Task description
This task calls for copying each line below that contains "cdot".

Data for the task
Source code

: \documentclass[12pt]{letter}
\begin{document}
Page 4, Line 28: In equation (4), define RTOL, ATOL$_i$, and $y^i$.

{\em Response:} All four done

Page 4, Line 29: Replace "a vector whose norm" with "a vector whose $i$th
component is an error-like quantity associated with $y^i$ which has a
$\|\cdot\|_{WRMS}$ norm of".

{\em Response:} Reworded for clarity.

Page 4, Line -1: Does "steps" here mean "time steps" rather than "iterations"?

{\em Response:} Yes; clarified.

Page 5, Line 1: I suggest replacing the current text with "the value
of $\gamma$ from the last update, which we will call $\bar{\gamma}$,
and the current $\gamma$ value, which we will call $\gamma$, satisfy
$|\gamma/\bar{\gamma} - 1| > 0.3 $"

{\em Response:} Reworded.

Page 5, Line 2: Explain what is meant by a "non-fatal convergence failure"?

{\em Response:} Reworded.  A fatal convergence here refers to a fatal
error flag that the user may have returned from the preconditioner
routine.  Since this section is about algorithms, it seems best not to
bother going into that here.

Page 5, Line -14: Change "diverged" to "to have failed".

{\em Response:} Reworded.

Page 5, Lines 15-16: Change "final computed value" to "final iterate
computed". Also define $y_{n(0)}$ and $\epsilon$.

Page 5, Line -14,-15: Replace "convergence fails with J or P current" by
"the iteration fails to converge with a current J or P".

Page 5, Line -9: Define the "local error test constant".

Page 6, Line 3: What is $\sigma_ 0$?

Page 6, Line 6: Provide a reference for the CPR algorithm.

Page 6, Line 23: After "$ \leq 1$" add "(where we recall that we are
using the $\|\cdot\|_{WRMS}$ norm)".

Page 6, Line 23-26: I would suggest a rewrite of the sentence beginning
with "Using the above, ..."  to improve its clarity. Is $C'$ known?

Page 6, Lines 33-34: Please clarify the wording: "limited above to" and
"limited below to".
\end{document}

Result
$\|\cdot\|_{WRMS}$ norm of".
using the $\|\cdot\|_{WRMS}$ norm)".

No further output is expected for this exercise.